Another method of monitoring a remote server's performance is to put an agent program on that gathers performance data as time series and forwards the gathered data to the remote monitoring server. This method also suffers from the need for a high bandwidth data link between the monitored and monitoring servers. This high bandwidth requirement means that the number of remote servers that can be supported and monitored is a smaller number. Scalability is also an issue.
Other non IT systems generate large amount of time series data that needs to be gathered, organized, stored and searched in order to evaluate various issues. For example, a bridge may have thousands of stress and strain sensors attached to it which are generating stress and strain readings constantly. Evaluation of these readings by engineers is important to managing safety issues and in designing new bridges or retrofitting existing bridges.

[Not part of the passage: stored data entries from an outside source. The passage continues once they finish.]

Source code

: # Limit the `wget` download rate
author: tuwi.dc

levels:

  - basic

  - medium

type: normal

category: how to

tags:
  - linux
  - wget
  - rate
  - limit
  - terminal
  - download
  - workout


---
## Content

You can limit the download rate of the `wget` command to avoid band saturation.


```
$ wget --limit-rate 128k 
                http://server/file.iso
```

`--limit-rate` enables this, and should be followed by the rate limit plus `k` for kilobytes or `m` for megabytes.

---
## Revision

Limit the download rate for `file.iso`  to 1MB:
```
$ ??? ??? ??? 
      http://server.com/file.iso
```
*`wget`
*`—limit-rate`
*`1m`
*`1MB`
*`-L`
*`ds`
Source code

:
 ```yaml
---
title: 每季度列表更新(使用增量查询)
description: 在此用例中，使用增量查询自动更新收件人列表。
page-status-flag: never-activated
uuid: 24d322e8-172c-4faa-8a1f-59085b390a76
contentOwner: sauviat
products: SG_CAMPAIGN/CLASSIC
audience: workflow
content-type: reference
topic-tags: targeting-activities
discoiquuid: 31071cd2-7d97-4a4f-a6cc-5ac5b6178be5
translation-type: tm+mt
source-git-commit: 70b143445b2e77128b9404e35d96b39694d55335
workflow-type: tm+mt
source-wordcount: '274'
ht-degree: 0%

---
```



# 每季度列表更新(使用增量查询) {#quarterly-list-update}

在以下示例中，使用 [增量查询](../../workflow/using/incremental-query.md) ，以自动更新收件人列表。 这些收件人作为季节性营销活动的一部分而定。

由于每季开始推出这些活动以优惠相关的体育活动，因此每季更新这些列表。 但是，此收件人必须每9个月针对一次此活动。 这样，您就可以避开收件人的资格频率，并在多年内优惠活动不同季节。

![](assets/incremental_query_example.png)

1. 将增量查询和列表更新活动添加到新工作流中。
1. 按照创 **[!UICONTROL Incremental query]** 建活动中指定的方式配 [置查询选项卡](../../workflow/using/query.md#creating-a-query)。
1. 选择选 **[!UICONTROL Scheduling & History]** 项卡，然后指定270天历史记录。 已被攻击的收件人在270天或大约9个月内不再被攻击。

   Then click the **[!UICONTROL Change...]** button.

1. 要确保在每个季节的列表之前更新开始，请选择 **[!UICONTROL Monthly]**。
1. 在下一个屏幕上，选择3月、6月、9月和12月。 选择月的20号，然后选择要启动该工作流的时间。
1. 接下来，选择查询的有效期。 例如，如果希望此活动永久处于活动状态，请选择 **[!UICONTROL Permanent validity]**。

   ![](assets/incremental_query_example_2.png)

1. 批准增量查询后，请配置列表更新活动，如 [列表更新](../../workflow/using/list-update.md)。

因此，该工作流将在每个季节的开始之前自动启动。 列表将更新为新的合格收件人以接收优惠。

Once time series performance data has been gathered, if there is a huge volume of it, analyzing it for patterns is a problem. Prior art systems such as performance tools and event log tools use relational databases (tables to store data that is matched by common characteristics found in the dataset) to store the gathered data. These are data warehousing techniques. SQL queries are used to search the tables of time-series performance data in the relational database.

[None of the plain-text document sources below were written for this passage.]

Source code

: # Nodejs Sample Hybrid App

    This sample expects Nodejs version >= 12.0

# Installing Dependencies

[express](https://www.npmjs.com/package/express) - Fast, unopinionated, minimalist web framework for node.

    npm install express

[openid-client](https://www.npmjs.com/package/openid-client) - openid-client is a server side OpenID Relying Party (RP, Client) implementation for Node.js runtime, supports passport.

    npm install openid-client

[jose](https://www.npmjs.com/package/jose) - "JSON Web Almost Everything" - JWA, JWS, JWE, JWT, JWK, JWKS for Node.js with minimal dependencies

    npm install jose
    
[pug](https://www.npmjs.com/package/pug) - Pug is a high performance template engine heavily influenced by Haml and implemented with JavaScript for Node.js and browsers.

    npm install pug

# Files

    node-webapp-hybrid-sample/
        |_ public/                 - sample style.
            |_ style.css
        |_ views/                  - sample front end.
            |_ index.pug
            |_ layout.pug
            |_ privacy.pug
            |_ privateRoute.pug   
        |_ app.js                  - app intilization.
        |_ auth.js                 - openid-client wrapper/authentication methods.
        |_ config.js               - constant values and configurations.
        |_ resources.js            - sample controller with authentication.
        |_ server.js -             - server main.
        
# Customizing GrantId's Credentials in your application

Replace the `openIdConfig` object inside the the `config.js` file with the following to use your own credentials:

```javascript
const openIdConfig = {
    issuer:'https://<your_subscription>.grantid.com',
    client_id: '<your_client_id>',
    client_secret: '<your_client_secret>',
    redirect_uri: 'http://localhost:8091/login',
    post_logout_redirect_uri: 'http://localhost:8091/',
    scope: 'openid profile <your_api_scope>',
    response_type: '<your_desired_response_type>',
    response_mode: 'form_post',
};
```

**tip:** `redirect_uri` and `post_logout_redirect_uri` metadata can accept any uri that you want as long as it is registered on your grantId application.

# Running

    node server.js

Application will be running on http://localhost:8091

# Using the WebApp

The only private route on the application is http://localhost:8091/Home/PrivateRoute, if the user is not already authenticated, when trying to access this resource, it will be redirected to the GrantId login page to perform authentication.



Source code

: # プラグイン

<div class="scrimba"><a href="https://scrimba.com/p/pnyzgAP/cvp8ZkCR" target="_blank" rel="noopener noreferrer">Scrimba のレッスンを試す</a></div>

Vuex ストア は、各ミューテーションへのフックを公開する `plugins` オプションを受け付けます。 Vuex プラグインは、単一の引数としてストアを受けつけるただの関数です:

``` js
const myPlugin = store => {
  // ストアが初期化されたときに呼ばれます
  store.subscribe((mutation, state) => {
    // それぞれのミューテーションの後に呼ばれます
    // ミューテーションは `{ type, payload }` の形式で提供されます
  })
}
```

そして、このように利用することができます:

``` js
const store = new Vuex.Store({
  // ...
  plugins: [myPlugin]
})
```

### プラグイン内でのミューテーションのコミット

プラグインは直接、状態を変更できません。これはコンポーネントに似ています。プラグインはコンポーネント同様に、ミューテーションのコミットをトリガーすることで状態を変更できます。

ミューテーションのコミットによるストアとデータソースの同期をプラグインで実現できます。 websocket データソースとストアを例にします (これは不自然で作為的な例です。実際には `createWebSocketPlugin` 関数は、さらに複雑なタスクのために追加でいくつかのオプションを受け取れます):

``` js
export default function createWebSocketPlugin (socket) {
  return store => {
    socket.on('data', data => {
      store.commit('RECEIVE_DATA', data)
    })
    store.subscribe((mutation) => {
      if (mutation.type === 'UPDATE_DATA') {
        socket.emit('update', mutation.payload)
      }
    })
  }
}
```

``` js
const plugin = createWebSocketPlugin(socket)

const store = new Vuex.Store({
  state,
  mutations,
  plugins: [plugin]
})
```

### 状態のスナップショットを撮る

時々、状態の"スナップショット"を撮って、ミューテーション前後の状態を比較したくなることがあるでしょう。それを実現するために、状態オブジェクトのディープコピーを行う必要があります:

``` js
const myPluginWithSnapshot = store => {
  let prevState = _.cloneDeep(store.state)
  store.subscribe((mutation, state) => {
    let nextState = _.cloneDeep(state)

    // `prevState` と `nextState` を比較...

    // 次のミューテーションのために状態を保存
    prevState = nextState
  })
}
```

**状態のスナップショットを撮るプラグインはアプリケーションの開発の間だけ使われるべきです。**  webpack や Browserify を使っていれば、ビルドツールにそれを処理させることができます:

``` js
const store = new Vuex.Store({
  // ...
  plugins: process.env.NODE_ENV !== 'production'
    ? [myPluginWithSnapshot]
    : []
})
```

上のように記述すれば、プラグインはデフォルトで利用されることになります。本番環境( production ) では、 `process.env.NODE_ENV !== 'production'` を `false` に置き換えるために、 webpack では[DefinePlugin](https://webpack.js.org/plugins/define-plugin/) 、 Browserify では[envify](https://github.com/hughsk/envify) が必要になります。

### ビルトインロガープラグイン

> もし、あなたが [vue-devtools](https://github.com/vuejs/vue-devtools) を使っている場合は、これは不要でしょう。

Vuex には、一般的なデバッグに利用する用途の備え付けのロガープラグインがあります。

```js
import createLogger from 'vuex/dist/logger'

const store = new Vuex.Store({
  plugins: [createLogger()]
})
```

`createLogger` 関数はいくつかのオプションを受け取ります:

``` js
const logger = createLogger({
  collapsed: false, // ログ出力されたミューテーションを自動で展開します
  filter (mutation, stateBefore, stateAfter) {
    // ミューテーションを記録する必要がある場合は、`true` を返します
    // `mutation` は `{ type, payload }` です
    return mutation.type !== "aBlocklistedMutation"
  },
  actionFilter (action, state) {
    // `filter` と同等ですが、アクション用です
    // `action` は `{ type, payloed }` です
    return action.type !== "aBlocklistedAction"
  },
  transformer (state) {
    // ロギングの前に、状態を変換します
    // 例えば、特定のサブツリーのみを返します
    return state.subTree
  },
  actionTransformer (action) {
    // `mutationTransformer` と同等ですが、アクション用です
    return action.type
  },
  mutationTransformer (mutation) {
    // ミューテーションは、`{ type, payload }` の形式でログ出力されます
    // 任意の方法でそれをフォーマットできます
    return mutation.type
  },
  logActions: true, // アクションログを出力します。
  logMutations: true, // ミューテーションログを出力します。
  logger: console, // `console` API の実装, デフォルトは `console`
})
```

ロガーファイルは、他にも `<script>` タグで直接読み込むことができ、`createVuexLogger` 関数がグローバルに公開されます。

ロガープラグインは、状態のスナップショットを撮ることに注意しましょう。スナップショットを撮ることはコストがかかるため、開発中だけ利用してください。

In recent trends, NoSQL stores are more often used to store time series data than relational databases are used. Rarely are people using relational databases. Couchbase servers provide the scalability of NoSQL with the power of SQL. NoSQL was expressly designed for the requirements of modern web, mobile, and IoT applications. https://info.couchbase.com/nosql_database.html?utm_source=google&utm_medium=search&utm_campaign=Nonbrand+-+US+-+Desktop+-+GGL+-+Phrase&utm_keyword=nosql&kpid=go_cmp-6818000338_adg-85310837011_ad-389364052297_kwd-444150946785_dev-c_ext-_prd-&gclid=CjOKCQiAxfzvBRCZARIsAGA7YMziHwdvjij46TL80L7fkR1m2rZ5c127nQ X3fP-BqjpabeyMkP3sGCgaAh2UEALw_wcB
Storage mechanisms that use SQL on non-SQL will require large amounts of storage when the number of time series is high and retention times increase. The problems compound as the amount of performance data becomes large. This can happen when, for example, receiving performance data every minute from a high number of sensors or from a large number of agents monitoring different performance characteristics of numerous monitored servers. The dataset can also become very large when, for example, there is a need to store several years of data. Large amounts of data require expensive, complex, powerful commercial databases such as Oracle.

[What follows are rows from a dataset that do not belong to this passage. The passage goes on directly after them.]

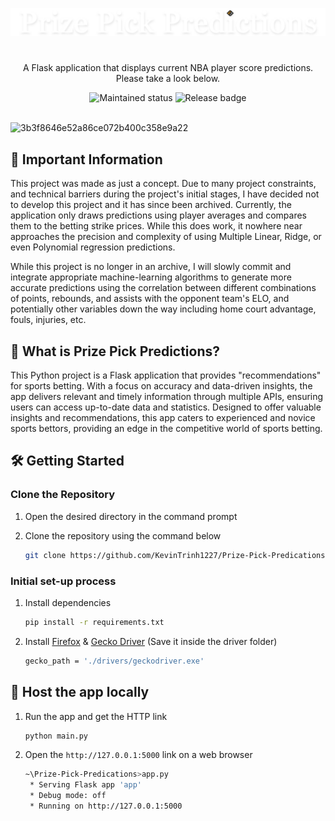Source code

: ![ppplogo](/static/images/ppp.png)
#
<p align="center">
    A Flask application that displays current NBA player score predictions. Please take a look below.
</p>
<div align="center">
  <img src="https://img.shields.io/badge/maintenance-experimental-blue.svg" alt="Maintained status" />
  <img src="https://img.shields.io/github/v/release/KevinTrinh1227/Prize-Pick-Predictions.svg" alt="Release badge" />
</div></br>

![3b3f8646e52a86ce072b400c358e9a22](https://user-images.githubusercontent.com/48145892/234551198-3f3d0d0a-fd37-486f-836c-31a0f97fc26e.gif)

## 📌 Important Information
This project was made as just a concept. Due to many project constraints, and technical barriers during the project's initial stages, I have decided not to develop this project and it has since been archived. Currently, the application only draws predictions using player averages and compares them to the betting strike prices. While this does work, it nowhere near approaches the precision and complexity of using Multiple Linear, Ridge, or even Polynomial regression predictions.

While this project is no longer in an archive, I will slowly commit and integrate appropriate machine-learning algorithms to generate more accurate predictions using the correlation between different combinations of points, rebounds, and assists with the opponent team's ELO, and potentially other variables down the way including home court advantage, fouls, injuries, etc. 

## 🏀 What is Prize Pick Predictions?
This Python project is a Flask application that provides "recommendations" for sports betting. With a focus on accuracy and data-driven insights, the app delivers relevant and timely information through multiple APIs, ensuring users can access up-to-date data and statistics. Designed to offer valuable insights and recommendations, this app caters to experienced and novice sports bettors, providing an edge in the competitive world of sports betting.

##  🛠 Getting Started

### Clone the Repository
1) Open the desired directory in the command prompt
2) Clone the repository using the command below

    ```sh
    git clone https://github.com/KevinTrinh1227/Prize-Pick-Predications.git
    ```

### Initial set-up process

1. Install dependencies

   ```sh
   pip install -r requirements.txt
   ```
2. Install [Firefox](https://www.mozilla.org/en-US/firefox/new/) & [Gecko Driver](https://github.com/mozilla/geckodriver/releases) (Save it inside the driver folder)
   ```sh
   gecko_path = './drivers/geckodriver.exe'
   ```
   
## 🚀 Host the app locally

1. Run the app and get the HTTP link

   ```sh
   python main.py
   ```
2. Open the `http://127.0.0.1:5000` link on a web browser

   ```sh
   ~\Prize-Pick-Predications>app.py
    * Serving Flask app 'app'
    * Debug mode: off
    * Running on http://127.0.0.1:5000
   ```
   
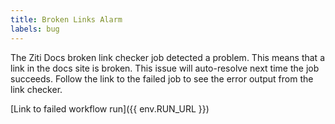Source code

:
 ```yaml
---
title: Broken Links Alarm
labels: bug
---
```


The Ziti Docs broken link checker job detected a problem. This means that a link in the docs site is broken. This issue will auto-resolve next time the job succeeds. Follow the link to the failed job to see the error output from the link checker.

[Link to failed workflow run]({{ env.RUN_URL }})
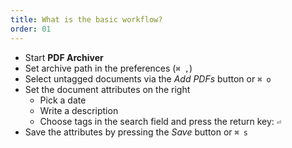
 ```yaml
---
title: What is the basic workflow?
order: 01
---
```


* Start **PDF Archiver**
* Set archive path in the preferences (`⌘ ,`)
* Select untagged documents via the *Add PDFs* button or `⌘ o`
* Set the document attributes on the right
    * Pick a date
    * Write a description
    * Choose tags in the search field and press the return key: `⏎`
* Save the attributes by pressing the *Save* button or `⌘ s`

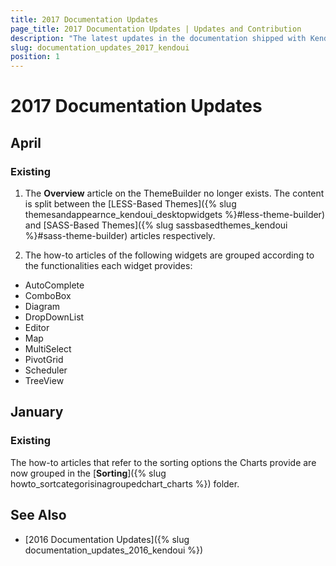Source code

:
 ```yaml
---
title: 2017 Documentation Updates
page_title: 2017 Documentation Updates | Updates and Contribution
description: "The latest updates in the documentation shipped with Kendo UI and released in 2017."
slug: documentation_updates_2017_kendoui
position: 1
---
```


# 2017 Documentation Updates

## April

### Existing

1. The **Overview** article on the ThemeBuilder no longer exists. The content is split between the [LESS-Based Themes]({% slug themesandappearnce_kendoui_desktopwidgets %}#less-theme-builder) and [SASS-Based Themes]({% slug sassbasedthemes_kendoui %}#sass-theme-builder) articles respectively.

1. The how-to articles of the following widgets are grouped according to the functionalities each widget provides:

  * AutoComplete
  * ComboBox
  * Diagram
  * DropDownList
  * Editor
  * Map
  * MultiSelect
  * PivotGrid
  * Scheduler
  * TreeView

## January

### Existing

The how-to articles that refer to the sorting options the Charts provide are now grouped in the [**Sorting**]({% slug howto_sortcategorisinagroupedchart_charts %}) folder.   

## See Also

* [2016 Documentation Updates]({% slug documentation_updates_2016_kendoui %})
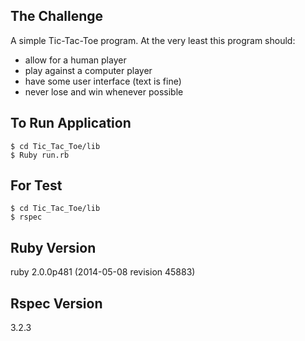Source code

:## The Challenge

A simple Tic-Tac-Toe program. At the very least this program should:

- allow for a human player
- play against a computer player
- have some user interface (text is fine)
- never lose and win whenever possible


## To Run Application
```
$ cd Tic_Tac_Toe/lib
$ Ruby run.rb
```
## For Test
```
$ cd Tic_Tac_Toe/lib
$ rspec
```

## Ruby Version

ruby 2.0.0p481 (2014-05-08 revision 45883)

## Rspec Version

  3.2.3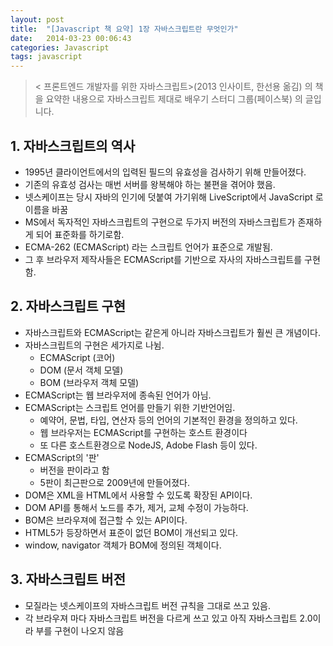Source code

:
 ```yaml
---
layout: post
title:  "[Javascript 책 요약] 1장 자바스크립트란 무엇인가"
date:   2014-03-23 00:06:43
categories: Javascript
tags: javascript
---
```

<blockquote>
< 프론트엔드 개발자를 위한 자바스크립트>(2013 인사이트, 한선용 옮김) 의 책을 요약한 내용으로 자바스크립트 제대로 배우기 스터디 그룹(페이스북) 의 글입니다.
</blockquote>

## 1. 자바스크립트의 역사

 - 1995년 클라이언트에서의 입력된 필드의 유효성을 검사하기 위해 만들어졌다.
 - 기존의 유효성 검사는 매번 서버를 왕복해야 하는 불편을 겪어야 했음.
 - 넷스케이프는 당시 자바의 인기에 덧붙여 가기위해 LiveScript에서 JavaScript 로 이름을 바꿈
 - MS에서 독자적인 자바스크립트의 구현으로 두가지 버전의 자바스크립트가 존재하게 되어 표준화를 하기로함.
 - ECMA-262 (ECMAScript) 라는 스크립트 언어가 표준으로 개발됨.
 - 그 후 브라우저 제작사들은 ECMAScript를 기반으로 자사의 자바스크립트를 구현함.

## 2. 자바스크립트 구현

- 자바스크립트와 ECMAScript는 같은게 아니라 자바스크립트가 훨씬 큰 개념이다.
- 자바스크립트의 구현은 세가지로 나뉨.
	* ECMAScript (코어)
	* DOM (문서 객체 모델)
	* BOM (브라우저 객체 모델)
- ECMAScript는 웹 브라우저에 종속된 언어가 아님.
- ECMAScript는 스크립트 언어를 만들기 위한 기반언어임.
	* 예약어, 문법, 타입, 연산자 등의 언어의 기본적인 환경을 정의하고 있다.
	* 웹 브라우저는 ECMAScript를 구현하는 호스트 환경이다
	* 또 다른 호스트환경으로 NodeJS, Adobe Flash 등이 있다.
- ECMAScript의 '판'
 	* 버전을 판이라고 함
 	* 5판이 최근판으로 2009년에 만들어졌다.
 - DOM은 XML을 HTML에서 사용할 수 있도록 확장된 API이다.
 - DOM API를 통해서 노드를 추가, 제거, 교체 수정이 가능하다.
 - BOM은 브라우져에 접근할 수 있는 API이다.
 - HTML5가 등장하면서 표준이 없던 BOM이 개선되고 있다.
 - window, navigator 객체가 BOM에 정의된 객체이다.

## 3. 자바스크립트 버전
 
- 모질라는 넷스케이프의 자바스크립트 버전 규칙을 그대로 쓰고 있음.
- 각 브라우져 마다 자바스크립트 버전을 다르게 쓰고 있고 아직 자바스크립트 2.0이라 부를 구현이 나오지 않음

There is at least one prior art method for doing analysis of performance metric data that does not use databases. It is popularized by the technology called Hadoop. In this prior art method, the data is stored in file systems and manipulated. The primary goal of Hadoop based algorithms is to partition the data set so that the data values can be processed independent of each other potentially on different machines thereby bring scalability to the approach. Hadoop technique references are ambiguous about the actual processes that are used to process the data. NoSQL databases are another prior art option.
So the problem of efficiently monitoring systems which generate large amounts of time series data is a problem of tackling large amounts of data. While the prior art now includes systems for generating Unicode entries for each time series number and storing the Unicode in a special file system, it still requires access to the full data collection. This file system can be queried with queries which have filters and regular expressions, but it still involves taking on the whole file system. Therefore, a need has arisen for an apparatus and method to represent the data in some compact fashion such as a model and query the model, and if an answer can had from the model, good, and, if not, resort to the entire data system can proceed.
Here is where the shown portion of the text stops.